As the demand for AI infrastructure skyrockets, organizations are under increasing pressure to maximize the inference output from their available GPUs. For those with specialized knowledge in certain methods, this environment presents an excellent opportunity to secure investment.
This is one of the main reasons behind the emergence of Tensormesh, which has just come out of stealth mode after raising $4.5 million in seed capital. The round was headed by Laude Ventures, with additional backing from angel investor and database innovator Michael Franklin.
Tensormesh intends to use these funds to develop a commercial offering based on the open-source LMCache tool, which was created and is maintained by co-founder Yihua Cheng. When implemented effectively, LMCache can cut inference expenses by up to a factor of ten—a capability that has made it popular in open-source projects and attracted collaborations with major players like Google and Nvidia. Now, Tensormesh aims to transform its academic achievements into a sustainable business.
At the core of this technology is the key-value cache (KV cache), a memory architecture that streamlines the processing of complex inputs by summarizing them into key values. In most conventional systems, the KV cache is discarded after each query, but Tensormesh CEO Juchen Jiang believes this practice leads to significant inefficiency.
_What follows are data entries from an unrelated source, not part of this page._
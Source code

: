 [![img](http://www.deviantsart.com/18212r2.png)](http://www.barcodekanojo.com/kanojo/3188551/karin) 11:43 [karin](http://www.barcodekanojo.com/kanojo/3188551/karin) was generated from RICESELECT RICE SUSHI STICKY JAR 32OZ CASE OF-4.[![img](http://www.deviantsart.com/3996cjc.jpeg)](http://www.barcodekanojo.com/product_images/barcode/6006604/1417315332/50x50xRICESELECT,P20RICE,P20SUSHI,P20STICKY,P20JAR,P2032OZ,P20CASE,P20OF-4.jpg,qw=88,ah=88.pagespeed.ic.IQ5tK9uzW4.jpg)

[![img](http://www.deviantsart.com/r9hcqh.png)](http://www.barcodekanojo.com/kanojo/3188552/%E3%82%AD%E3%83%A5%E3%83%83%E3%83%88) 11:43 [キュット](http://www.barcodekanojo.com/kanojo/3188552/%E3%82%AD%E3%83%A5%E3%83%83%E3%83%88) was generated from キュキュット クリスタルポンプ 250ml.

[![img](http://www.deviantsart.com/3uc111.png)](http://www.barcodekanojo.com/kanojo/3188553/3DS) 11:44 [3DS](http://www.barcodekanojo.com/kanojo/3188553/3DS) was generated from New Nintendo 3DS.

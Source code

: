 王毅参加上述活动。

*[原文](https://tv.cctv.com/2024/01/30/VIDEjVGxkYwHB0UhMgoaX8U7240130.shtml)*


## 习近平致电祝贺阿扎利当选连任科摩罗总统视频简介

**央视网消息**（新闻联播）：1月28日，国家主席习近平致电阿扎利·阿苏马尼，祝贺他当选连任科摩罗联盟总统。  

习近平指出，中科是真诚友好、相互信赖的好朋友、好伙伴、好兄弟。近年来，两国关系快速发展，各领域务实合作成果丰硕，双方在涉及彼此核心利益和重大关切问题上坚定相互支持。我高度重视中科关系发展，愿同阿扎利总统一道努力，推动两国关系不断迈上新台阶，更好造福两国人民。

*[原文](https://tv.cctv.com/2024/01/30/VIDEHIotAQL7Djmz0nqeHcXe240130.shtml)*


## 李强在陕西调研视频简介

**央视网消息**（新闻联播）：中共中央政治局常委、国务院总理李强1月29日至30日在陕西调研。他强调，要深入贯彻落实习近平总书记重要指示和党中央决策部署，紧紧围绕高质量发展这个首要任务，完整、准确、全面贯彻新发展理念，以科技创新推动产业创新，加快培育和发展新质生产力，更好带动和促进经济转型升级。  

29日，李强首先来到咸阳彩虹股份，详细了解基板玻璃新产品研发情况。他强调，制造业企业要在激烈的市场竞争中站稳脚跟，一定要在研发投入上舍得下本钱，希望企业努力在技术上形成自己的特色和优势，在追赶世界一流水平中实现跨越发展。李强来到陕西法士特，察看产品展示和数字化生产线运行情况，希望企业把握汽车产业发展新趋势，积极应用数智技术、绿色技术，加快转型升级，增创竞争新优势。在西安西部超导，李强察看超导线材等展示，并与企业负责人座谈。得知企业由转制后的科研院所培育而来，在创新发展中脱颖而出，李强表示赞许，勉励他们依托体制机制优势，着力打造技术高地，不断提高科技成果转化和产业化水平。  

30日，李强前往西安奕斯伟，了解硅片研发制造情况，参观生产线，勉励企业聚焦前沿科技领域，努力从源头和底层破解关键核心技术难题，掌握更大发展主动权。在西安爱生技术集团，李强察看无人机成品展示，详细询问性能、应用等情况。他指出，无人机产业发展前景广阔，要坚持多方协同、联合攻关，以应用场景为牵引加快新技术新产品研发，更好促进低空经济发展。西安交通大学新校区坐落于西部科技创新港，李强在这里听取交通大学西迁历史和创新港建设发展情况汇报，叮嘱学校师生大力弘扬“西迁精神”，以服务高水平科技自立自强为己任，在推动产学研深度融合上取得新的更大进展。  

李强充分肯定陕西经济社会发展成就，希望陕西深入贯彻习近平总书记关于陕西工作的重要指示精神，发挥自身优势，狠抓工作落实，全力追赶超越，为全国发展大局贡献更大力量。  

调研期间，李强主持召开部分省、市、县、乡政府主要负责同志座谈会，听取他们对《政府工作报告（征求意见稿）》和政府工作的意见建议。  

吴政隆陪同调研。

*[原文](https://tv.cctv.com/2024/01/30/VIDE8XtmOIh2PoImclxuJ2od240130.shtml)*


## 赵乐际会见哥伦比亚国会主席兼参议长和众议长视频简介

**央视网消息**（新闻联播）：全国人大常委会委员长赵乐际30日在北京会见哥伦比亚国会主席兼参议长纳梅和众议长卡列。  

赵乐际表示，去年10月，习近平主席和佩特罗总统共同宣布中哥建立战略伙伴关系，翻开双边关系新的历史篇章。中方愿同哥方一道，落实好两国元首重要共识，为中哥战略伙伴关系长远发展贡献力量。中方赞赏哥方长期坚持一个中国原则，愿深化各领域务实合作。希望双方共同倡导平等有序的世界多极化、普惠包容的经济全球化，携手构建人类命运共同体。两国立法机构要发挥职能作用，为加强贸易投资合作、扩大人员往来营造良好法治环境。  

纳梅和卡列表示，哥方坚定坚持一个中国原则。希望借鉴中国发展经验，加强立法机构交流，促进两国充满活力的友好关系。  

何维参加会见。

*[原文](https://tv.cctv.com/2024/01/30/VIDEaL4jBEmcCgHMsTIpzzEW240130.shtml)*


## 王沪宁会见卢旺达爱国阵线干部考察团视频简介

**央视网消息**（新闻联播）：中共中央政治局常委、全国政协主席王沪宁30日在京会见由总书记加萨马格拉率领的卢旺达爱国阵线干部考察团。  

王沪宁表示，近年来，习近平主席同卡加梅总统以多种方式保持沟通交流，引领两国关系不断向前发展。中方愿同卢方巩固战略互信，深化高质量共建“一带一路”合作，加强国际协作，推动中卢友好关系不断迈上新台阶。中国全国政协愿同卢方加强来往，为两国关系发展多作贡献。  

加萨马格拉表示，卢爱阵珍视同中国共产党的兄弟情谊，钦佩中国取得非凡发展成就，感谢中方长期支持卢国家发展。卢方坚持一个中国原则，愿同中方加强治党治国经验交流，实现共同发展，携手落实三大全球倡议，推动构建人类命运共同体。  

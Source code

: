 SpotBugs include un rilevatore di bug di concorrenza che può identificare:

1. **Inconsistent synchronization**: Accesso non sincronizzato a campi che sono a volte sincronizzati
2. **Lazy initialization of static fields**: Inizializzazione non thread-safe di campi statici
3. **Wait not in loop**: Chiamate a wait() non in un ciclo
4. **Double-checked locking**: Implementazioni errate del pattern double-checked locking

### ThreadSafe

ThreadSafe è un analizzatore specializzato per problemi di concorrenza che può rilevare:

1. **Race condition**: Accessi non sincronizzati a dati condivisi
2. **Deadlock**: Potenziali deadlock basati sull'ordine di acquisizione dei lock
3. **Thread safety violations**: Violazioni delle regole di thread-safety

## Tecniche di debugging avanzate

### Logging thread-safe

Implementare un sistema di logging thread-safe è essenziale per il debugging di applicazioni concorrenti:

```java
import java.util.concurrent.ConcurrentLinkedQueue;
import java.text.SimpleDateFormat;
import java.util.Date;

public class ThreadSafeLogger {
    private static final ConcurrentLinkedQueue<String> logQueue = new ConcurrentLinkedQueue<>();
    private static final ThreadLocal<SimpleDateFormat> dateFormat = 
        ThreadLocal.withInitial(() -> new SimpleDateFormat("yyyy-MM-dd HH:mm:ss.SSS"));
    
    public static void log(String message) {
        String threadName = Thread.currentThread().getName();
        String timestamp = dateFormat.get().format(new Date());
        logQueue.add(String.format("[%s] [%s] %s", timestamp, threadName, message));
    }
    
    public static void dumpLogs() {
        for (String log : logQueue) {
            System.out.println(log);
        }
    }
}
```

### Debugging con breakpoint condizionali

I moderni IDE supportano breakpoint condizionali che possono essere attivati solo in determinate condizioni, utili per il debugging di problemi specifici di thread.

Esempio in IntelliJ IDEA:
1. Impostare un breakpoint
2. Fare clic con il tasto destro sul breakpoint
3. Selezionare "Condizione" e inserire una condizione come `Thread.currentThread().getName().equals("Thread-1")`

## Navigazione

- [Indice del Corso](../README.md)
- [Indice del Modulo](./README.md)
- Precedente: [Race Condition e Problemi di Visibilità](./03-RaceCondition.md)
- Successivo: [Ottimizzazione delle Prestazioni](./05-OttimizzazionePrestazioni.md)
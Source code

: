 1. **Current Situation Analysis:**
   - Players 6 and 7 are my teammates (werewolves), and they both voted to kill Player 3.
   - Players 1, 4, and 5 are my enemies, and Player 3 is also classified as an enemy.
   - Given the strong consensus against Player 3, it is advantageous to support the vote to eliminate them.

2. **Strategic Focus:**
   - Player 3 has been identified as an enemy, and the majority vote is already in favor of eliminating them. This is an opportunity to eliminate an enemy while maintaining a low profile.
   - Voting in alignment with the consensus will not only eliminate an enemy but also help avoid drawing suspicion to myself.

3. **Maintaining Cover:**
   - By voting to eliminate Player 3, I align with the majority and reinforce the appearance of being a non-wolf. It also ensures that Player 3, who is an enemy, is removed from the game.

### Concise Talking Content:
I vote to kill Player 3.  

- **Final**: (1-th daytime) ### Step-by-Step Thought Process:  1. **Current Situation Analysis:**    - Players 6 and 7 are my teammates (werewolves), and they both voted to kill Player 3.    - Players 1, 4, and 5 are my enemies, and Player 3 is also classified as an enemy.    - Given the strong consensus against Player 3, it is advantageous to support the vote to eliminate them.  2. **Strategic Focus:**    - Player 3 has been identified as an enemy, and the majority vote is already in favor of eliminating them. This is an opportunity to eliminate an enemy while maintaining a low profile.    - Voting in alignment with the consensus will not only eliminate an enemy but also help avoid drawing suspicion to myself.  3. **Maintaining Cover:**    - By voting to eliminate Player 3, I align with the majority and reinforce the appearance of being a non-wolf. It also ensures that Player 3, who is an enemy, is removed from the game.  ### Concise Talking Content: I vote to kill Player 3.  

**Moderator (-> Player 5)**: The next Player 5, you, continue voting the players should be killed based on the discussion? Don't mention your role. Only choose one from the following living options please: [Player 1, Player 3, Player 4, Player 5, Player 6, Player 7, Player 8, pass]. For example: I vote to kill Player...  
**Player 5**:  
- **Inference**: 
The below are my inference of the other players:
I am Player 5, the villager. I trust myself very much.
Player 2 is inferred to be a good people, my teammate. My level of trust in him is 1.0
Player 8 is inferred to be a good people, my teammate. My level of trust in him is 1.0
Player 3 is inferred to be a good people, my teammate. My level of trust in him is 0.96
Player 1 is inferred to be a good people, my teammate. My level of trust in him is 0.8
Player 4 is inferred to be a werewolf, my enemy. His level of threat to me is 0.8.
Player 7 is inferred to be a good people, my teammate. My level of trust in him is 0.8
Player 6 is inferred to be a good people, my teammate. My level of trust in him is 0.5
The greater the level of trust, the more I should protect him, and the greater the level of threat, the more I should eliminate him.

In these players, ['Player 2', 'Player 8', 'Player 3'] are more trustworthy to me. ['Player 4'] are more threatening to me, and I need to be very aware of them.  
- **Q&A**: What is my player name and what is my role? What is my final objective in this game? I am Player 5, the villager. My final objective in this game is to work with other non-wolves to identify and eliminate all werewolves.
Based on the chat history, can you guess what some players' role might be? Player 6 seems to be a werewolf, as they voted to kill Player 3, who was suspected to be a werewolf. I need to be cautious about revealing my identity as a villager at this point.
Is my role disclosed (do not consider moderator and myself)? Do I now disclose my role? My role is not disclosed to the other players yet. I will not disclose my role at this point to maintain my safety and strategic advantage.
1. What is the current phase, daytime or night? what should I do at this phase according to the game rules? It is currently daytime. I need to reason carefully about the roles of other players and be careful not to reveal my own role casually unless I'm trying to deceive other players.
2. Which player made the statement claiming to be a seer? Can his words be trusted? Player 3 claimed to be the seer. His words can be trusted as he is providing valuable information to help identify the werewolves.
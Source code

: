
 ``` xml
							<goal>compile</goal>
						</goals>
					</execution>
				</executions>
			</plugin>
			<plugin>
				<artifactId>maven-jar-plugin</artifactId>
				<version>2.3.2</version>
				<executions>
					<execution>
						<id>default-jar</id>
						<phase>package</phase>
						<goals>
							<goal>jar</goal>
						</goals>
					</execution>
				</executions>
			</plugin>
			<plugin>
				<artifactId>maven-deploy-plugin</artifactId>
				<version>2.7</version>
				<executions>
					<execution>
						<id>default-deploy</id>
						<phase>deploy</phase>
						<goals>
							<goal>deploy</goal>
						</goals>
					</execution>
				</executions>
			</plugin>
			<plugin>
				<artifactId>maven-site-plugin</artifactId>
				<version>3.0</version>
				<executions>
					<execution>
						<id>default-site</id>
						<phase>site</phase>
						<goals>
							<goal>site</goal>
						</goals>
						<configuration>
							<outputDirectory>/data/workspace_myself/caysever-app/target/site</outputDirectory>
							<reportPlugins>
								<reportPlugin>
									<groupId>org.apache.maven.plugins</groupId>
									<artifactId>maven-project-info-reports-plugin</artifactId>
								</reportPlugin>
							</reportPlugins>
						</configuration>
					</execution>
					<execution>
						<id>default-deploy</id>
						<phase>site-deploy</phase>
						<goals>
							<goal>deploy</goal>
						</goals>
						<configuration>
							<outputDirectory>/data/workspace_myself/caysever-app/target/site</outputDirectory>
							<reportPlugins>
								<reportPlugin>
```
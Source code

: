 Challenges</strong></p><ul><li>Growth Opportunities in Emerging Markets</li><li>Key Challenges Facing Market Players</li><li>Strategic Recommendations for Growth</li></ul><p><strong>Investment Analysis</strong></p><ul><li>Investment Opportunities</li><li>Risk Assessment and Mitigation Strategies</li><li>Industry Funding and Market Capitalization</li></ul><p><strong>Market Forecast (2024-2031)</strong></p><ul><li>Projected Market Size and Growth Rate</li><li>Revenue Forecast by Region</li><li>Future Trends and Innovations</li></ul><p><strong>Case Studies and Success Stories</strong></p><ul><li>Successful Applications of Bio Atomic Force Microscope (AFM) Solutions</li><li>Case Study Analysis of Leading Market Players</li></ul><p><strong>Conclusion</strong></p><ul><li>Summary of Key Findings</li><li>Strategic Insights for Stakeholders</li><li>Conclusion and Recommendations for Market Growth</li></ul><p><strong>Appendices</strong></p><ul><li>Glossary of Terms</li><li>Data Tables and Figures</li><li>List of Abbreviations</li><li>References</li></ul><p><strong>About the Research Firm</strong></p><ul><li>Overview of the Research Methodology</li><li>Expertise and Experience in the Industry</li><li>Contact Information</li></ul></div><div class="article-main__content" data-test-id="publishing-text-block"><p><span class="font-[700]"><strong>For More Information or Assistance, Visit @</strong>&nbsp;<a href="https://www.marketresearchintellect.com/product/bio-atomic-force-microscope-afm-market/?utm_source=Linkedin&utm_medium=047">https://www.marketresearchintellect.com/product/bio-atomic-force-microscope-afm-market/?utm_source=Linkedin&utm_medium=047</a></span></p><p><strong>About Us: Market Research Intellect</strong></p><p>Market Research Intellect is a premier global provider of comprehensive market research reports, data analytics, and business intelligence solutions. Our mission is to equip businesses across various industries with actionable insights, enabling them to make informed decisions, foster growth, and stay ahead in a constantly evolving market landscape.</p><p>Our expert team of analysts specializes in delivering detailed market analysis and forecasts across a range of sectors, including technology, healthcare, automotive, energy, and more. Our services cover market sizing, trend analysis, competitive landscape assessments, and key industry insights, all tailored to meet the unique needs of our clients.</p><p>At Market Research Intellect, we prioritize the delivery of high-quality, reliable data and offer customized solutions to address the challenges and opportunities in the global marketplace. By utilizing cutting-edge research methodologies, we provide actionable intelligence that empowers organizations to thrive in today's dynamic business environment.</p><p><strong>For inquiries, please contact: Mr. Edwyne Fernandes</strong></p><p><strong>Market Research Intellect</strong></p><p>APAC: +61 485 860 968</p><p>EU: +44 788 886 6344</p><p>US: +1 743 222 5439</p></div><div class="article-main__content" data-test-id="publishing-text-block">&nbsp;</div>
“It’s comparable to a brilliant analyst who reviews all the information but forgets everything after answering each question,” explains Tensormesh co-founder Junchen Jiang.
Rather than deleting the cache, Tensormesh’s approach preserves it, making it available for reuse when the model encounters a similar task in a future query. Since GPU memory is a limited resource, this often involves distributing data across multiple storage solutions, but the payoff is a substantial boost in inference capacity without increasing server demands.
This improvement is especially impactful for chat-based applications, where models must repeatedly access an expanding conversation history. Agentic systems face a similar challenge, as their logs of actions and objectives continually grow.
While, in principle, AI firms could implement these changes themselves, the technical hurdles make it a formidable undertaking. Given the Tensormesh team’s expertise and the complexity involved, the company is confident there will be strong interest in a ready-made solution.
“Storing the KV cache in secondary storage and reusing it efficiently without degrading system performance is a tough technical challenge,” Jiang notes. “We’ve observed teams hiring dozens of engineers and spending several months to build such a system. Alternatively, they can leverage our product and achieve the same results much more efficiently.”